National Library of Wales fire 'worst moment in its history'
The fire that destroyed part of a roof at the National Library of Wales has been called "the most difficult moment" in its 100-year history.
Library president Sir Deian Hopkin aired his concern in his first public comment since Friday's blaze.
He also thanked those who had supported the Aberystwyth institution described as housing many "national treasures".
An investigation is under way after a section of roof on what is known as Building Two was gutted.
A small part of the library collection is thought to have been damaged.
The fire affected an area largely used as office space and for new acquisitions.
The library was closed to the public on Saturday and will remain shut on Monday, but it could reopen on Tuesday.
Up to 300 staff and 100 visitors were evacuated when the alarm was raised at 14:40 BST on Friday.
It took about 50 firefighters nearly four hours to bring it under control.
A specialist salvage company from Oxford has been assessing the damage caused to the collection.
Sir Deian said: "I would like to express my relief at the news of the safe evacuation of the library when the alarm was raised and on behalf of the library I would like to thank the Mid and West Wales Fire Service for their prompt attendance and their efforts in extinguishing the fire.
'Could be much worse'
"I would also like to thank the many individuals and organisations for their immediate offers of material assistance and for their expressions of concern at this most difficult moment in the library's history."
Arwel Jones, director of public services at the library, said on Saturday that water used to fight the flames had leaked through five or six floors.
"That's damage to the structure of the building and to the offices and, of course, any collections that were being worked on at the time," he added.
"As far as we can ascertain at the moment the damage to the collections is limited. This isn't storage facility - it is office space - so it could be much, much worse than it is."
Mr Jones said the library would be open to staff on Monday and around 70 would be relocated after their offices were damaged by the fire.

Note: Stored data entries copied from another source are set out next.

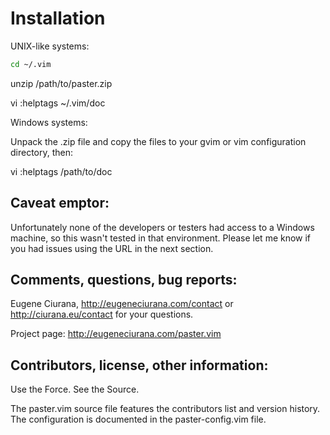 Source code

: Installation
============

UNIX-like systems:

``` bash
cd ~/.vim
```

unzip /path/to/paster.zip

vi
:helptags ~/.vim/doc


Windows systems:

Unpack the .zip file and copy the files to your
gvim or vim configuration directory, then:

vi
:helptags /path/to/doc


Caveat emptor:
--------------
Unfortunately none of the developers or testers had access to a Windows
machine, so this wasn't tested in that environment.  Please let me 
know if you had issues using the URL in the next section.


Comments, questions, bug reports:
---------------------------------

Eugene Ciurana, http://eugeneciurana.com/contact or http://ciurana.eu/contact
for your questions.

Project page:  http://eugeneciurana.com/paster.vim


Contributors, license, other information:
-----------------------------------------
Use the Force.  See the Source.

The paster.vim source file features the contributors list and
version history.  The configuration is documented in the
paster-config.vim file.


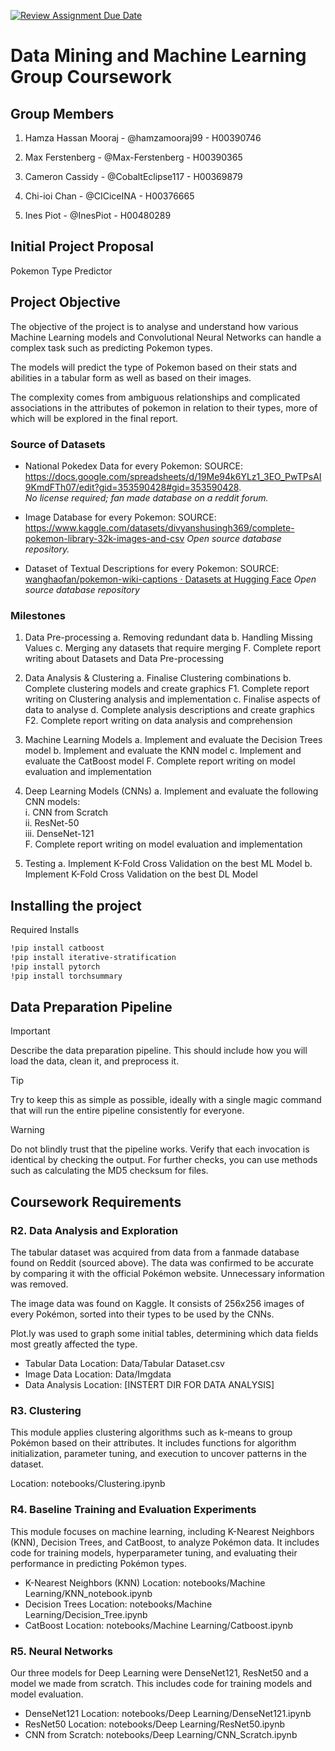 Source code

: ﻿[![Review Assignment Due Date](https://classroom.github.com/assets/deadline-readme-button-22041afd0340ce965d47ae6ef1cefeee28c7c493a6346c4f15d667ab976d596c.svg)](https://classroom.github.com/a/TnJIQ-Y6)

# Data Mining and Machine Learning Group Coursework
 
  

## Group Members

1. Hamza Hassan Mooraj - @hamzamooraj99 - H00390746

2. Max Ferstenberg - @Max-Ferstenberg - H00390365

3. Cameron Cassidy - @CobaltEclipse117 - H00369879

4. Chi-ioi Chan - @CICiceINA - H00376665

5. Ines Piot - @InesPiot - H00480289

  

## Initial Project Proposal

Pokemon Type Predictor

  

## Project Objective

The objective of the project is to analyse and understand how various Machine Learning models and Convolutional Neural Networks can handle a complex task such as predicting Pokemon types.

The models will predict the type of Pokemon based on their stats and abilities in a tabular form as well as based on their images. 

The complexity comes from ambiguous relationships and complicated associations in the attributes of pokemon in relation to their types, more of which will be explored in the final report.

  

### Source of Datasets


- National Pokedex Data for every Pokemon:
SOURCE: https://docs.google.com/spreadsheets/d/19Me94k6YLz1_3EO_PwTPsAI9KmdFTh07/edit?gid=353590428#gid=353590428.  
*No license required; fan made database on a reddit forum.*

- Image Database for every Pokemon: 
SOURCE: https://www.kaggle.com/datasets/divyanshusingh369/complete-pokemon-library-32k-images-and-csv
*Open source database repository.*

- Dataset of Textual Descriptions for every Pokemon:
SOURCE:
[wanghaofan/pokemon-wiki-captions · Datasets at Hugging Face](https://huggingface.co/datasets/wanghaofan/pokemon-wiki-captions?row=1)
*Open source database repository*

  

### Milestones

1. Data Pre-processing
	a. Removing redundant data
	b. Handling Missing Values
	c. Merging any datasets that require merging
	F. Complete report writing about Datasets and Data Pre-processing
	

2. Data Analysis & Clustering
	a. Finalise Clustering combinations
	b. Complete clustering models and create graphics 
	F1. Complete report writing on Clustering analysis and implementation
	c. Finalise aspects of data to analyse
	d. Complete analysis descriptions and create graphics
	F2. Complete report writing on data analysis and comprehension


3. Machine Learning Models
	a. Implement and evaluate the Decision Trees model
	b. Implement and evaluate the KNN model
	c. Implement and evaluate the CatBoost model
	F. Complete report writing on model evaluation and implementation


4. Deep Learning Models (CNNs)
	a. Implement and evaluate the following CNN models:  
		i. CNN from Scratch  
		ii. ResNet-50   
		iii. DenseNet-121   
	F. Complete report writing on model evaluation and implementation


5. Testing
	a. Implement K-Fold Cross Validation on the best ML Model
	b. Implement K-Fold Cross Validation on the best DL Model

  
  

## Installing the project

Required Installs
```bash
!pip install catboost
!pip install iterative-stratification
!pip install pytorch
!pip install torchsummary
```

## Data Preparation Pipeline

  

> [!IMPORTANT]
> Describe the data preparation pipeline. This should include how you will load the data, clean it, and preprocess it.

> [!TIP]
> Try to keep this as simple as possible, ideally with a single magic command that will run the entire pipeline consistently for everyone.

> [!WARNING]
> Do not blindly trust that the pipeline works. Verify that each invocation is identical by checking the output. For further checks, you can use methods such as calculating the MD5 checksum for files.

  
  

## Coursework Requirements


  

### R2. Data Analysis and Exploration

  The tabular dataset was acquired from data from a fanmade database found on Reddit (sourced above). The data was confirmed to be accurate by comparing it with the official Pokémon website.
  Unnecessary information was removed.
  
  The image data was found on Kaggle. It consists of 256x256 images of every Pokémon, sorted into their types to be used by the CNNs.
  
  Plot.ly was used to graph some initial tables, determining which data fields most greatly affected the type.
  
  - Tabular Data Location: Data/Tabular Dataset.csv
  - Image Data Location: Data/Imgdata  
  - Data Analysis Location: [INSTERT DIR FOR DATA ANALYSIS]

### R3. Clustering

  This module applies clustering algorithms such as k-means to group Pokémon based on their attributes. It includes functions for algorithm initialization, parameter tuning, and execution to uncover patterns in the dataset.

  Location: notebooks/Clustering.ipynb

### R4. Baseline Training and Evaluation Experiments
  This module focuses on machine learning, including K-Nearest Neighbors (KNN), Decision Trees, and CatBoost, to analyze Pokémon data. It includes code for training models, hyperparameter tuning, and evaluating their performance in predicting Pokémon types.
  
  - K-Nearest Neighbors (KNN) Location: notebooks/Machine Learning/KNN_notebook.ipynb
  - Decision Trees Location: notebooks/Machine Learning/Decision_Tree.ipynb
  - CatBoost Location: notebooks/Machine Learning/Catboost.ipynb

### R5. Neural Networks
Our three models for Deep Learning were DenseNet121, ResNet50 and a model we made from scratch. This includes code for training models and model evaluation.

  - DenseNet121 Location: notebooks/Deep Learning/DenseNet121.ipynb
  - ResNet50 Location: notebooks/Deep Learning/ResNet50.ipynb
  - CNN from Scratch: notebooks/Deep Learning/CNN_Scratch.ipynb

Workers had been repairing the roof near to where the fire started, but the library said it was "not in a position to draw any conclusions from this".
Reports from the scene suggested a 100ft (30m) section was destroyed.
Mr Jones described the library's significant collection as the "memory of the nation".
He said it contained six million books, a million photographs, 30,000 manuscripts, works of art and maps.
Many of the library's books were unique and would not be found elsewhere, he added.
Firefighters, some from as far afield as Carmarthen 50 miles (80km) away, attended the scene along with 11 fire appliances, and it was not until 18:30 BST on Friday that the blaze was put out.
Library staff said it was not known how the fire started, but everyone was safe.
Aled Gruffydd Jones, who takes over as head librarian in August, said on Friday that he was puzzled by how the fire could have started. "Clearly we need an inquiry," he added.
The Aberystwyth University sports centre, which is next door to the library, was closed as a precaution.